• [Supplied entries]:

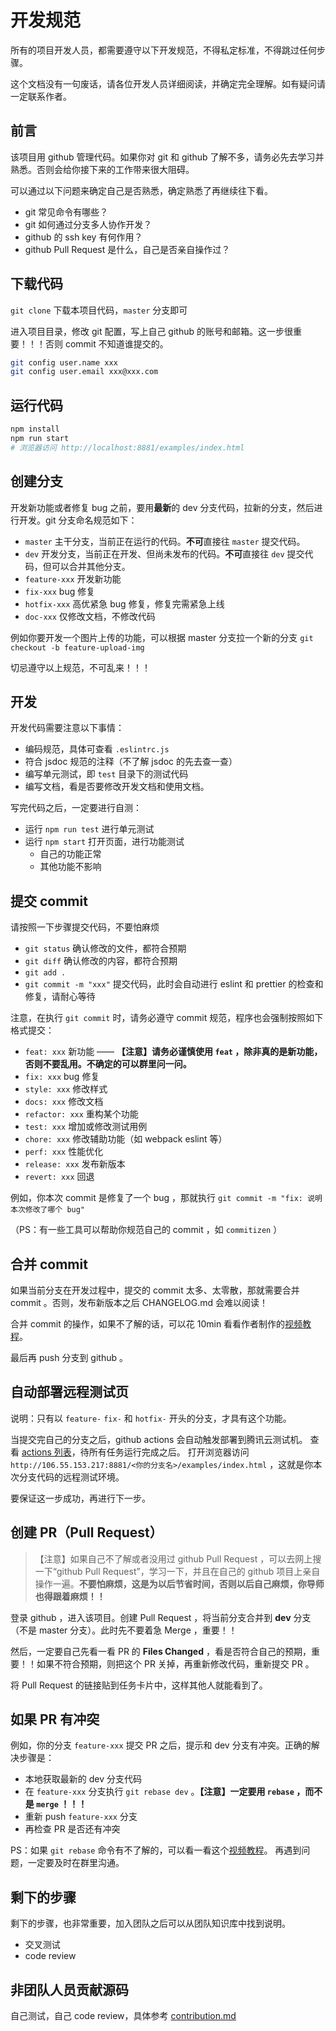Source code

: # 开发规范

所有的项目开发人员，都需要遵守以下开发规范，不得私定标准，不得跳过任何步骤。

这个文档没有一句废话，请各位开发人员详细阅读，并确定完全理解。如有疑问请一定联系作者。

## 前言

该项目用 github 管理代码。如果你对 git 和 github 了解不多，请务必先去学习并熟悉。否则会给你接下来的工作带来很大阻碍。

可以通过以下问题来确定自己是否熟悉，确定熟悉了再继续往下看。

- git 常见命令有哪些？
- git 如何通过分支多人协作开发？
- github 的 ssh key 有何作用？
- github Pull Request 是什么，自己是否亲自操作过？

## 下载代码

`git clone` 下载本项目代码，`master` 分支即可

进入项目目录，修改 git 配置，写上自己 github 的账号和邮箱。这一步很重要！！！否则 commit 不知道谁提交的。

```sh
git config user.name xxx
git config user.email xxx@xxx.com
```

## 运行代码

```sh
npm install
npm run start
# 浏览器访问 http://localhost:8881/examples/index.html
```

## 创建分支

开发新功能或者修复 bug 之前，要用**最新**的 dev 分支代码，拉新的分支，然后进行开发。git 分支命名规范如下：

- `master` 主干分支，当前正在运行的代码。**不可**直接往 `master` 提交代码。
- `dev` 开发分支，当前正在开发、但尚未发布的代码。**不可**直接往 `dev` 提交代码，但可以合并其他分支。
- `feature-xxx` 开发新功能
- `fix-xxx` bug 修复
- `hotfix-xxx` 高优紧急 bug 修复，修复完需紧急上线
- `doc-xxx` 仅修改文档，不修改代码

例如你要开发一个图片上传的功能，可以根据 master 分支拉一个新的分支 `git checkout -b feature-upload-img`

切忌遵守以上规范，不可乱来！！！

## 开发

开发代码需要注意以下事情：

- 编码规范，具体可查看 `.eslintrc.js`
- 符合 jsdoc 规范的注释（不了解 jsdoc 的先去查一查）
- 编写单元测试，即 `test` 目录下的测试代码
- 编写文档，看是否要修改开发文档和使用文档。

写完代码之后，一定要进行自测：

- 运行 `npm run test` 进行单元测试
- 运行 `npm start` 打开页面，进行功能测试
    - 自己的功能正常
    - 其他功能不影响

## 提交 commit

请按照一下步骤提交代码，不要怕麻烦

- `git status` 确认修改的文件，都符合预期
- `git diff` 确认修改的内容，都符合预期
- `git add .`
- `git commit -m "xxx"` 提交代码，此时会自动进行 eslint 和 prettier 的检查和修复，请耐心等待

注意，在执行 `git commit` 时，请务必遵守 commit 规范，程序也会强制按照如下格式提交：

- `feat: xxx` 新功能 —— **【注意】请务必谨慎使用 `feat` ，除非真的是新功能，否则不要乱用。不确定的可以群里问一问。**
- `fix: xxx` bug 修复
- `style: xxx` 修改样式
- `docs: xxx` 修改文档
- `refactor: xxx` 重构某个功能
- `test: xxx` 增加或修改测试用例
- `chore: xxx` 修改辅助功能（如 webpack eslint 等）
- `perf: xxx` 性能优化
- `release: xxx` 发布新版本
- `revert: xxx` 回退


例如，你本次 commit 是修复了一个 bug ，那就执行 `git commit -m "fix: 说明本次修改了哪个 bug"`

（PS：有一些工具可以帮助你规范自己的 commit ，如 `commitizen` ）

## 合并 commit

如果当前分支在开发过程中，提交的 commit 太多、太零散，那就需要合并 commit 。否则，发布新版本之后 CHANGELOG.md 会难以阅读！

合并 commit 的操作，如果不了解的话，可以花 10min 看看作者制作的[视频教程](https://www.bilibili.com/video/bv15h411f74h)。

最后再 push 分支到 github 。
## 自动部署远程测试页

说明：只有以 `feature-` `fix-` 和 `hotfix-` 开头的分支，才具有这个功能。

当提交完自己的分支之后，github actions 会自动触发部署到腾讯云测试机。
查看 [actions 列表](https://github.com/wangeditor-team/wangEditor/actions)，待所有任务运行完成之后。
打开浏览器访问 `http://106.55.153.217:8881/<你的分支名>/examples/index.html` ，这就是你本次分支代码的远程测试环境。

要保证这一步成功，再进行下一步。

## 创建 PR（Pull Request）

> 【注意】如果自己不了解或者没用过 github Pull Request ，可以去网上搜一下“github Pull Request”，学习一下，并且在自己的 github 项目上亲自操作一遍。**不要怕麻烦，这是为以后节省时间，否则以后自己麻烦，你导师也得跟着麻烦！！**

登录 github ，进入该项目。创建 Pull Request ，将当前分支合并到 **dev** 分支（不是 master 分支）。此时先不要着急 Merge ，重要！！

然后，一定要自己先看一看 PR 的 **Files Changed** ，看是否符合自己的预期，重要！！如果不符合预期，则把这个 PR 关掉，再重新修改代码，重新提交 PR 。

将 Pull Request 的链接贴到任务卡片中，这样其他人就能看到了。

## 如果 PR 有冲突

例如，你的分支 `feature-xxx` 提交 PR 之后，提示和 dev 分支有冲突。正确的解决步骤是：

- 本地获取最新的 dev 分支代码
- 在 `feature-xxx` 分支执行 `git rebase dev` 。**【注意】一定要用 `rebase` ，而不是 `merge` ！！！**
- 重新 push `feature-xxx` 分支
- 再检查 PR 是否还有冲突

PS：如果 `git rebase` 命令有不了解的，可以看一看这个[视频教程](https://www.bilibili.com/video/BV1Qb411N7ay)。
再遇到问题，一定要及时在群里沟通。

## 剩下的步骤

剩下的步骤，也非常重要，加入团队之后可以从团队知识库中找到说明。

- 交叉测试
- code review

## 非团队人员贡献源码

自己测试，自己 code review，具体参考 [contribution.md](./contribution.md)
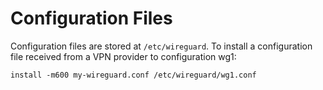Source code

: # Configuration Files

Configuration files are stored at `/etc/wireguard`. To install a configuration file
received from a VPN provider to configuration wg1:

```bash-session
install -m600 my-wireguard.conf /etc/wireguard/wg1.conf
```
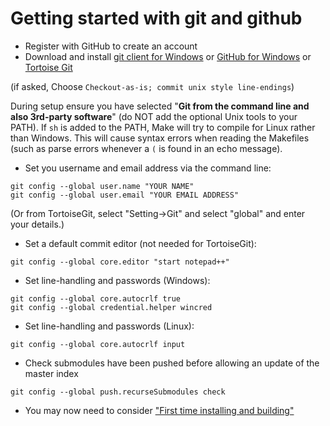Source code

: # Getting started with git and github

* Register with GitHub to create an account
* Download and install [git client for Windows](https://git-scm.com/download/win>) or [GitHub for Windows](https://windows.github.com/) or [Tortoise Git](https://tortoisegit.org/)

(if asked, Choose `Checkout-as-is; commit unix style line-endings`)

During setup ensure you have selected "**Git from the command line and also 3rd-party software**" (do NOT add the optional Unix tools to your PATH). If `sh` is added to the PATH, Make will try to compile for Linux rather than Windows. This will cause syntax errors when reading the Makefiles (such as parse errors whenever a `(` is found in an echo message).

* Set you username and email address  via the command line:

```
git config --global user.name "YOUR NAME"
git config --global user.email "YOUR EMAIL ADDRESS"
```

(Or from TortoiseGit, select "Setting->Git" and select "global" and enter your details.)

* Set a default commit editor (not needed for TortoiseGit):

```
git config --global core.editor "start notepad++"
```

* Set line-handling and passwords (Windows):
```
git config --global core.autocrlf true
git config --global credential.helper wincred
```        

* Set line-handling and passwords (Linux):
```
git config --global core.autocrlf input
```        

* Check submodules have been pushed before allowing an update of the master index
```
git config --global push.recurseSubmodules check
```

* You may now need to consider ["First time installing and building"](https://github.com/ISISComputingGroup/ibex_developers_manual/wiki/First-time-installing-and-building-(Windows))
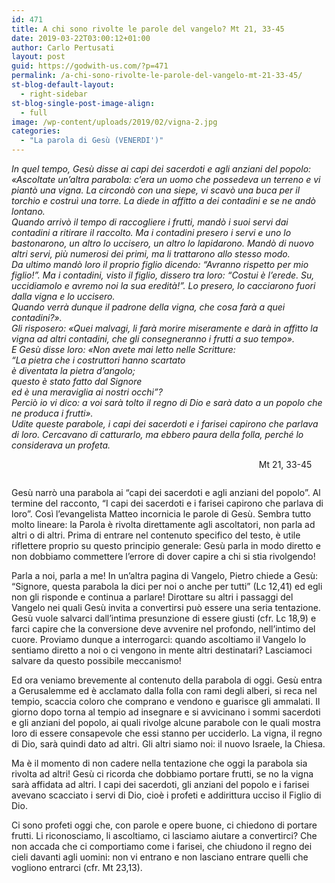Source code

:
 ```yaml
---
id: 471
title: A chi sono rivolte le parole del vangelo? Mt 21, 33-45
date: 2019-03-22T03:00:12+01:00
author: Carlo Pertusati
layout: post
guid: https://godwith-us.com/?p=471
permalink: /a-chi-sono-rivolte-le-parole-del-vangelo-mt-21-33-45/
st-blog-default-layout:
  - right-sidebar
st-blog-single-post-image-align:
  - full
image: /wp-content/uploads/2019/02/vigna-2.jpg
categories:
  - "La parola di Gesù (VENERDI')"
---
```

_In quel tempo, Gesù disse ai capi dei sacerdoti e agli anziani del popolo:  
«Ascoltate un’altra parabola: c’era un uomo che possedeva un terreno e vi piantò una vigna. La circondò con una siepe, vi scavò una buca per il torchio e costruì una torre. La diede in affitto a dei contadini e se ne andò lontano.  
Quando arrivò il tempo di raccogliere i frutti, mandò i suoi servi dai contadini a ritirare il raccolto. Ma i contadini presero i servi e uno lo bastonarono, un altro lo uccisero, un altro lo lapidarono. Mandò di nuovo altri servi, più numerosi dei primi, ma li trattarono allo stesso modo.  
Da ultimo mandò loro il proprio figlio dicendo: “Avranno rispetto per mio figlio!”. Ma i contadini, visto il figlio, dissero tra loro: “Costui è l’erede. Su, uccidiamolo e avremo noi la sua eredità!”. Lo presero, lo cacciarono fuori dalla vigna e lo uccisero.  
Quando verrà dunque il padrone della vigna, che cosa farà a quei contadini?».  
Gli risposero: «Quei malvagi, li farà morire miseramente e darà in affitto la vigna ad altri contadini, che gli consegneranno i frutti a suo tempo».  
E Gesù disse loro: «Non avete mai letto nelle Scritture:  
“La pietra che i costruttori hanno scartato  
è diventata la pietra d’angolo;  
questo è stato fatto dal Signore  
ed è una meraviglia ai nostri occhi”?  
Perciò io vi dico: a voi sarà tolto il regno di Dio e sarà dato a un popolo che ne produca i frutti».  
Udite queste parabole, i capi dei sacerdoti e i farisei capirono che parlava di loro. Cercavano di catturarlo, ma ebbero paura della folla, perché lo considerava un profeta._

<p style="text-align:right">
  Mt 21, 33-45&nbsp;&nbsp;&nbsp;&nbsp;&nbsp;&nbsp;
</p><figure class="wp-block-image">

<img src="https://godwith-us.com/wp-content/uploads/2019/02/vigna-1.jpg" alt="" class="wp-image-473" srcset="https://incercadidio.com/wp-content/uploads/2019/02/vigna-1.jpg 624w, https://incercadidio.com/wp-content/uploads/2019/02/vigna-1-300x183.jpg 300w, https://incercadidio.com/wp-content/uploads/2019/02/vigna-1-330x200.jpg 330w" sizes="(max-width: 624px) 100vw, 624px" /> </figure> 

Gesù narrò una parabola ai “capi dei sacerdoti e agli anziani del popolo”. Al termine del racconto, “I capi dei sacerdoti e i farisei capirono che parlava di loro”. Così l’evangelista Matteo incornicia le parole di Gesù. Sembra tutto molto lineare: la Parola è rivolta direttamente agli ascoltatori, non parla ad altri o di altri. Prima di entrare nel contenuto specifico del testo, è utile riflettere proprio su questo principio generale: Gesù parla in modo diretto e non dobbiamo commettere l’errore di dover capire a chi si stia rivolgendo! 

Parla a noi, parla a me! In un’altra pagina di Vangelo, Pietro chiede a Gesù: “Signore, questa parabola la dici per noi o anche per tutti” (Lc 12,41) ed egli non gli risponde e continua a parlare! Dirottare su altri i passaggi del Vangelo nei quali Gesù invita a convertirsi può essere una seria tentazione. Gesù vuole salvarci dall&#8217;intima presunzione di essere giusti (cfr. Lc 18,9) e farci capire che la conversione deve avvenire nel profondo, nell&#8217;intimo del cuore. Proviamo dunque a interrogarci: quando ascoltiamo il Vangelo lo sentiamo diretto a noi o ci vengono in mente altri destinatari? Lasciamoci salvare da questo possibile meccanismo! 

Ed ora veniamo brevemente al contenuto della parabola di oggi. Gesù entra a Gerusalemme ed è acclamato dalla folla con rami degli alberi, si reca nel tempio, scaccia coloro che comprano e vendono e guarisce gli ammalati. Il giorno dopo torna al tempio ad insegnare e si avvicinano i sommi sacerdoti e gli anziani del popolo, ai quali rivolge alcune parabole con le quali mostra loro di essere consapevole che essi stanno per ucciderlo. La vigna, il regno di Dio, sarà quindi dato ad altri. Gli altri siamo noi: il nuovo Israele, la Chiesa. 

Ma è il momento di non cadere nella tentazione che oggi la parabola sia rivolta ad altri! Gesù ci ricorda che dobbiamo portare frutti, se no la vigna sarà affidata ad altri. I capi dei sacerdoti, gli anziani del popolo e i farisei avevano scacciato i servi di Dio, cioè i profeti e addirittura ucciso il Figlio di Dio. 

Ci sono profeti oggi che, con parole e opere buone, ci chiedono di portare frutti. Li riconosciamo, li ascoltiamo, ci lasciamo aiutare a convertirci? Che non accada che ci comportiamo come i farisei, che chiudono il regno dei cieli davanti agli uomini: non vi entrano e non lasciano entrare quelli che vogliono entrarci (cfr. Mt 23,13).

• [Task statement]: Only lines holding the word "parlava" belong in the answer; copy all of them from the records.

• [Response below]:
Udite queste parabole, i capi dei sacerdoti e i farisei capirono che parlava di loro. Cercavano di catturarlo, ma ebbero paura della folla, perché lo considerava un profeta._
Gesù narrò una parabola ai “capi dei sacerdoti e agli anziani del popolo”. Al termine del racconto, “I capi dei sacerdoti e i farisei capirono che parlava di loro”. Così l’evangelista Matteo incornicia le parole di Gesù. Sembra tutto molto lineare: la Parola è rivolta direttamente agli ascoltatori, non parla ad altri o di altri. Prima di entrare nel contenuto specifico del testo, è utile riflettere proprio su questo principio generale: Gesù parla in modo diretto e non dobbiamo commettere l’errore di dover capire a chi si stia rivolgendo! 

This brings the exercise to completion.